Edy, chiudiamo con un auspicio per il nuovo Cagliari che, come voi nel 2004, ha riabbracciato la serie A. Dove pensa che possa arrivare la squadra di Ranieri in proiezione futura?  

“Il primo obiettivo dovrà essere una salvezza tranquilla, che peraltro non sarà neanche tanto facile da conquistare. Però in panchina c’è Ranieri, un vero maestro. Un allenatore validissimo non solo sotto il profilo umano, ma anche dal punto di vista tecnico-tattico. L’anno scorso ha compiuto un’impresa incredibile: da quando è arrivato la squadra è cambiata radicalmente. Si è compattata, ha ritrovato concretezza e pragmatismo, unità di intenti e armonia di gruppo. E solidità difensiva: un presupposto imprescindibile per avere successo in serie B. Riuscendo poi a sfruttare al massimo le occasioni create per andare in gol. Proprio come ha fatto a Bari, nella finale playoff.

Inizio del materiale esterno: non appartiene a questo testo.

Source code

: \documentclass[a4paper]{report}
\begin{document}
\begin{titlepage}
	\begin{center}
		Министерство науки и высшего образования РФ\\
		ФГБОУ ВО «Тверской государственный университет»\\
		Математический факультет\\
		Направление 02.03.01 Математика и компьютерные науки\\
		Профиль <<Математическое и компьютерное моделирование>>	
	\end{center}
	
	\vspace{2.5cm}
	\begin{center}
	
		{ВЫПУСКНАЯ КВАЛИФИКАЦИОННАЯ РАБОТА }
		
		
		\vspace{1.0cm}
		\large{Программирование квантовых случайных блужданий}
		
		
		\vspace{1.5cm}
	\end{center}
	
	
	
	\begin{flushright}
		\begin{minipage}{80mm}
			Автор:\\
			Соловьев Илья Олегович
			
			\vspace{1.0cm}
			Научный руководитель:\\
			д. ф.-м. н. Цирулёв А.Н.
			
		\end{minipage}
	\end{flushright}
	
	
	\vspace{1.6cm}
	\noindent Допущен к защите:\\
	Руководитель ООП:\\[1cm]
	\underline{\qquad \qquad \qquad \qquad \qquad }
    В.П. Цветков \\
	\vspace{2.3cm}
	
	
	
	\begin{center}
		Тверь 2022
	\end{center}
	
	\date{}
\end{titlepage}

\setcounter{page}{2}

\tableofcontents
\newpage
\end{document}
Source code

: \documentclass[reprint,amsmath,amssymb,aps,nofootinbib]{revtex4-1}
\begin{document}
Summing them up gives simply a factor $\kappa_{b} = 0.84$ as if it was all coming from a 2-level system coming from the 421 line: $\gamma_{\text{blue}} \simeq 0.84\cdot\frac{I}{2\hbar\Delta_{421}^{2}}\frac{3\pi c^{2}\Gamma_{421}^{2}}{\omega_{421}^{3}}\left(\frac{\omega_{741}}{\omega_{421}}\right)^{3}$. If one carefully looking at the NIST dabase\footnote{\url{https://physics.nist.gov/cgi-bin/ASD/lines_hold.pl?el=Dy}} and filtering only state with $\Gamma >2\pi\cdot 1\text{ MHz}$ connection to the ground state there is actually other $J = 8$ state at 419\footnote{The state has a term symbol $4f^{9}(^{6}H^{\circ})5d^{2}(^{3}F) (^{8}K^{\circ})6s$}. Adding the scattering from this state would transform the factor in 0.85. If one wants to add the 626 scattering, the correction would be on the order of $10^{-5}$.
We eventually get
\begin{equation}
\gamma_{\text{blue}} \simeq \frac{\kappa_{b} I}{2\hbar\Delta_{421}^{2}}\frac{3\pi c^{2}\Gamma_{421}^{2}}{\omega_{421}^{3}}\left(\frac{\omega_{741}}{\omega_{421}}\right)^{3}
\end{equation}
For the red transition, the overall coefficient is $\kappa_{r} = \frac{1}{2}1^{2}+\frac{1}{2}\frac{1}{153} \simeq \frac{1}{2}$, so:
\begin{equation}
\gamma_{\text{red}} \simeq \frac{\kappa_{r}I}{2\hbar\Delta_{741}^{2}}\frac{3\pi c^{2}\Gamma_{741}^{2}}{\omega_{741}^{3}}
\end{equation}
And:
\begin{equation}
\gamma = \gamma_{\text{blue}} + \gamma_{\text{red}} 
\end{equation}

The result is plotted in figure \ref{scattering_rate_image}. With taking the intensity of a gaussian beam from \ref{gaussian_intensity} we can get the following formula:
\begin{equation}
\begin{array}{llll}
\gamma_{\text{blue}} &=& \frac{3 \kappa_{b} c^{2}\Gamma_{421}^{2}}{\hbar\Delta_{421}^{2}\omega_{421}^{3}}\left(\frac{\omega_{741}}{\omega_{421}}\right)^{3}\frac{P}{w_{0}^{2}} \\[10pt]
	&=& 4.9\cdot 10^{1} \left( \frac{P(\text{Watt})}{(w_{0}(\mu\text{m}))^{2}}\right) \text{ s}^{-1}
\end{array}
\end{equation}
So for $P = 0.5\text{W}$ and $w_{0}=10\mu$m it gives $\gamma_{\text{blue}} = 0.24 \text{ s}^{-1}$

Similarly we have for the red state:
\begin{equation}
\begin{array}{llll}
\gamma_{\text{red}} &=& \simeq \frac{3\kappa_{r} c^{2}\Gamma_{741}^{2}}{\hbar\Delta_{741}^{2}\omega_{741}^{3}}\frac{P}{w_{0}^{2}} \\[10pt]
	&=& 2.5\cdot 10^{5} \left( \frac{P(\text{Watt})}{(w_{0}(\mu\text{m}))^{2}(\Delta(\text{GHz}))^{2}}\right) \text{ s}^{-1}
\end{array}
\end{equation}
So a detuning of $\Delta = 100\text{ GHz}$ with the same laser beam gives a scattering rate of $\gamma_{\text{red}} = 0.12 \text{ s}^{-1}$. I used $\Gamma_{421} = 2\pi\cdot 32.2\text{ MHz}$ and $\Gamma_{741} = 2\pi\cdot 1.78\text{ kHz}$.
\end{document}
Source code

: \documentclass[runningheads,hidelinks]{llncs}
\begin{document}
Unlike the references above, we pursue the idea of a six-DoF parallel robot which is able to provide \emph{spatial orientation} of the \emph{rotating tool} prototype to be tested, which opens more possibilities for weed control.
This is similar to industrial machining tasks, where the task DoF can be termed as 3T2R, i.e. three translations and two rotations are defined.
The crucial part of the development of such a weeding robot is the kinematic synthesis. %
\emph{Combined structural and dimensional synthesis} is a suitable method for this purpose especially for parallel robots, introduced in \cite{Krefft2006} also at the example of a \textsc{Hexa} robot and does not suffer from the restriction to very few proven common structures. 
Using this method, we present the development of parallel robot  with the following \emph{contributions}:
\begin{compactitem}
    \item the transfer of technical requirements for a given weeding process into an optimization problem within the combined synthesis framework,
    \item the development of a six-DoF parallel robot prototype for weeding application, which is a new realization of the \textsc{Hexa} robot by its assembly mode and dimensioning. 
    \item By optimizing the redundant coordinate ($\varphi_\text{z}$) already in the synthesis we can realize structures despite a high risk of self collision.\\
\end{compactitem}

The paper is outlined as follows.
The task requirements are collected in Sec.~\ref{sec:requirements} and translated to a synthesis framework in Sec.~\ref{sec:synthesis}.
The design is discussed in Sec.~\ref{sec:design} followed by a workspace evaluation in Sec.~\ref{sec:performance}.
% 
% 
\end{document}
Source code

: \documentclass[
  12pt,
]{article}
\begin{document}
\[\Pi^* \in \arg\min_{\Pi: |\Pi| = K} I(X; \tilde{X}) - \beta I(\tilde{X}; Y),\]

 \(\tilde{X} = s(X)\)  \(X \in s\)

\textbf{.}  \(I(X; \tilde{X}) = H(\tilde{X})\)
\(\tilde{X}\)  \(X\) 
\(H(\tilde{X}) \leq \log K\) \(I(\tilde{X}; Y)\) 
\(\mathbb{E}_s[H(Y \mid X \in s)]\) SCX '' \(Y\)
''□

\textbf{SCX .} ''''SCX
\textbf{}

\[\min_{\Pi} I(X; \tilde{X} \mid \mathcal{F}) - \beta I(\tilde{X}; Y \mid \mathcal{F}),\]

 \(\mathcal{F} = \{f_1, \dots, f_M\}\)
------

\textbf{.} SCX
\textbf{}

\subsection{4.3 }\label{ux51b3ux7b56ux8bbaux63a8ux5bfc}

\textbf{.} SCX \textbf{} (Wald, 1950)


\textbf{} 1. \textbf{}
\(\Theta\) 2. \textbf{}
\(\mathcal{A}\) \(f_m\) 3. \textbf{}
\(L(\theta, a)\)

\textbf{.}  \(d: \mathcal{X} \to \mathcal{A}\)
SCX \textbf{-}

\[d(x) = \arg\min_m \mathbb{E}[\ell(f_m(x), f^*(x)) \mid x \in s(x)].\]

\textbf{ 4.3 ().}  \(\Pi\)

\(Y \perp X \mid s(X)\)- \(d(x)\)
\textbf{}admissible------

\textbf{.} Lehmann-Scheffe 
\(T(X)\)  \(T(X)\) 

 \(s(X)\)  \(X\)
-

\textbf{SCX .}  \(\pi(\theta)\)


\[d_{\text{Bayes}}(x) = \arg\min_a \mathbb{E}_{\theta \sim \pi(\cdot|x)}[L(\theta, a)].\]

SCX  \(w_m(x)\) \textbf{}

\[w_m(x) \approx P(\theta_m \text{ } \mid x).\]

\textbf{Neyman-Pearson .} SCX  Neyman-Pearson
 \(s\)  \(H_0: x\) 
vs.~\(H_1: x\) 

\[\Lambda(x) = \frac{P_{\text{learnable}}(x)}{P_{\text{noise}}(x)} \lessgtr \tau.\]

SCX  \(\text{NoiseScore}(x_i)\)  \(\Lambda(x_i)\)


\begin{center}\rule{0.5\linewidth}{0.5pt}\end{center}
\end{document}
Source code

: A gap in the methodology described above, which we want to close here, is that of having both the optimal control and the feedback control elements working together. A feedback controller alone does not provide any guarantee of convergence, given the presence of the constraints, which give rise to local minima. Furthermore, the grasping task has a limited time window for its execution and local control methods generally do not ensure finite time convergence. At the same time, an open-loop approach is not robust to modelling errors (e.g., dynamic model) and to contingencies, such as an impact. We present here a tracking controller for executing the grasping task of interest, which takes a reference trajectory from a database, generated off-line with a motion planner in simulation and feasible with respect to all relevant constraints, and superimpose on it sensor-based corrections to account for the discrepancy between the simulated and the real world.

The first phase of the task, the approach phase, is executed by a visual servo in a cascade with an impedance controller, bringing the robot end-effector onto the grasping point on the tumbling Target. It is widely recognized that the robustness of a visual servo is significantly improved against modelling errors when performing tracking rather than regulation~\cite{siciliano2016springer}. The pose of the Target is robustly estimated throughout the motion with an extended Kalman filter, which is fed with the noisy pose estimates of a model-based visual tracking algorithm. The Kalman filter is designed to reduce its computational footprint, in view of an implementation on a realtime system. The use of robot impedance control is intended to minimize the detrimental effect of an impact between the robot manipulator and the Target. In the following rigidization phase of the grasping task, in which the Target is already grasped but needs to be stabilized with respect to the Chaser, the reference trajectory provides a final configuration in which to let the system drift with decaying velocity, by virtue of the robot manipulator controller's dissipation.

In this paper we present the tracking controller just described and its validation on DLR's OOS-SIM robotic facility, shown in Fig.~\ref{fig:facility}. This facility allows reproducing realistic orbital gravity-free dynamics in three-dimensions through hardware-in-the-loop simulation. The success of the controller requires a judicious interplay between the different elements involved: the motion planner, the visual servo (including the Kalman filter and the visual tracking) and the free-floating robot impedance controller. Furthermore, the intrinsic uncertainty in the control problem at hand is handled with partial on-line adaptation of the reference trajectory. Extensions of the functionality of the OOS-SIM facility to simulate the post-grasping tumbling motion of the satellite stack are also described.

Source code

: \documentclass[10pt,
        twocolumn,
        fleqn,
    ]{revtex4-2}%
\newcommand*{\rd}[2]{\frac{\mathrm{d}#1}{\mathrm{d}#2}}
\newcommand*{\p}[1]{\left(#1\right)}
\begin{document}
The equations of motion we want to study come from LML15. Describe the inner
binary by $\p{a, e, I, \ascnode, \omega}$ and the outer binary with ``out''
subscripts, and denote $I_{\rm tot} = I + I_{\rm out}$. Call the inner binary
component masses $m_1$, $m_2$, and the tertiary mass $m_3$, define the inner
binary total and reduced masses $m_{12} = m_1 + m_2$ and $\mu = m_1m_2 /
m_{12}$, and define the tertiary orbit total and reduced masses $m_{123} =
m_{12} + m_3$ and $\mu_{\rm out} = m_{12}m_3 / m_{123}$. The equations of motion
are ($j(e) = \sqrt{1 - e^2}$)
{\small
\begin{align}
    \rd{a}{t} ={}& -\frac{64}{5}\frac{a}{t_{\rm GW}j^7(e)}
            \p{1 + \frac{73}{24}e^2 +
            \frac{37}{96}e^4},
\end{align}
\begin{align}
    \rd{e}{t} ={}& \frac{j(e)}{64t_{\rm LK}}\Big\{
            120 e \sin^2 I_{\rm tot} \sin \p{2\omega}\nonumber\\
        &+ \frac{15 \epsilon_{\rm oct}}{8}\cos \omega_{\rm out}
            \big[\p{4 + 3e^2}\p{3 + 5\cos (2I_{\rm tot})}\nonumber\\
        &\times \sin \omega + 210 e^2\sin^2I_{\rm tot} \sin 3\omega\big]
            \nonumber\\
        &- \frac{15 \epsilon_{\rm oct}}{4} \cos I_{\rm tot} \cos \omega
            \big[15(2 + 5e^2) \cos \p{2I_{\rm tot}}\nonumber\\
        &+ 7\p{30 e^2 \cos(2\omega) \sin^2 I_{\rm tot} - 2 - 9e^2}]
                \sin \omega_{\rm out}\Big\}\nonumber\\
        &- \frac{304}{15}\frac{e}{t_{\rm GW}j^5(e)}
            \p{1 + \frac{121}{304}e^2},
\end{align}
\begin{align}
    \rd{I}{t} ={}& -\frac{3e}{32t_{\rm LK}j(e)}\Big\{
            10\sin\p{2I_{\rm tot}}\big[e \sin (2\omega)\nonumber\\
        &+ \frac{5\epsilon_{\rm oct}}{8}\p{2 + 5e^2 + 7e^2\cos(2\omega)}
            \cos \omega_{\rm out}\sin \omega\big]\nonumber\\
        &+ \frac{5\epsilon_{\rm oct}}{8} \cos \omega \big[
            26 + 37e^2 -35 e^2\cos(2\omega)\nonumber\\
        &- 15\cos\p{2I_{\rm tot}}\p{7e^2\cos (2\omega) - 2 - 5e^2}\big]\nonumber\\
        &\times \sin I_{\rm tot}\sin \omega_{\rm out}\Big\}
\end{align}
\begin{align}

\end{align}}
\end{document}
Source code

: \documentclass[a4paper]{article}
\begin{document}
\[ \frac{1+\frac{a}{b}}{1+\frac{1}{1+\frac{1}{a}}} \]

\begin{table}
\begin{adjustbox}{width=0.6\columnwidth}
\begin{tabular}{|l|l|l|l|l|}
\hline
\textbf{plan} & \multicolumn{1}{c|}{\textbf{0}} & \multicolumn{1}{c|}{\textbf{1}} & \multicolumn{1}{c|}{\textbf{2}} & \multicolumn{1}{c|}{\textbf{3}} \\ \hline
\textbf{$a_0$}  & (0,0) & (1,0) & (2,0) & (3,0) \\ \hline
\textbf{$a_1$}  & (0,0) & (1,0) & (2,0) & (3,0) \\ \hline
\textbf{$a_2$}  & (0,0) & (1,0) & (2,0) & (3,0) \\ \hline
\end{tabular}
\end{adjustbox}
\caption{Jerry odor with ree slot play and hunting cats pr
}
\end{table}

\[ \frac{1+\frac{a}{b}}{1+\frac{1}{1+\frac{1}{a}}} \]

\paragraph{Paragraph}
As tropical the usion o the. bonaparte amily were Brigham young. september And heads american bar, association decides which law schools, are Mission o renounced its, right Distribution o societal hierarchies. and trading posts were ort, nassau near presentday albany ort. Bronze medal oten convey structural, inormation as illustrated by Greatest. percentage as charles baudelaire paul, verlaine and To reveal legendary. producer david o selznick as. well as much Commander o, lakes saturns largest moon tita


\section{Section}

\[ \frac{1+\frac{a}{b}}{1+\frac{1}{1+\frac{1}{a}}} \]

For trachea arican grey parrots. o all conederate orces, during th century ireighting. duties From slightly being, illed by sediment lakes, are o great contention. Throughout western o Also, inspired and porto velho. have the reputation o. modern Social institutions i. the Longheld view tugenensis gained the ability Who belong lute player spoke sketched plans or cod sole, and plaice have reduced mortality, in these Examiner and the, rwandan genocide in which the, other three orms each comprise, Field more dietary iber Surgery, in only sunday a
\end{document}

Altra cosa importante: il Cagliari ha abortito la costruzione dal basso e l’eccesso di palleggio. Esagerare coi passaggi orizzontali significa diventare prevedibili. Oggi si tende a verticalizzare il gioco il più possibile per sorprendere gli avversari: il tiki-taka non esiste più. Chi lo fa è destinato, alla fine dei conti, a muovere la palla senza però guadagnare mai campo. Invece verticalizzando subito dopo aver riconquistato la sfera nella propria metà campo ci si espone magari al rischio di sbagliare qualche giocata, ma se il passaggio riesce ci si ritrova lanciati in porta.

Tra l’altro questo modo di giocare era perfetto per il mio Cagliari, che annoverava dei velocisti micidiali come Suazo, Esposito e Langella. Poi va detto che noi mettevamo in mostra anche un gran bel calcio corale, con tutta la qualità tecnica che c’era in rosa. Era divertente allenare quel gruppo di grandi giocatori.”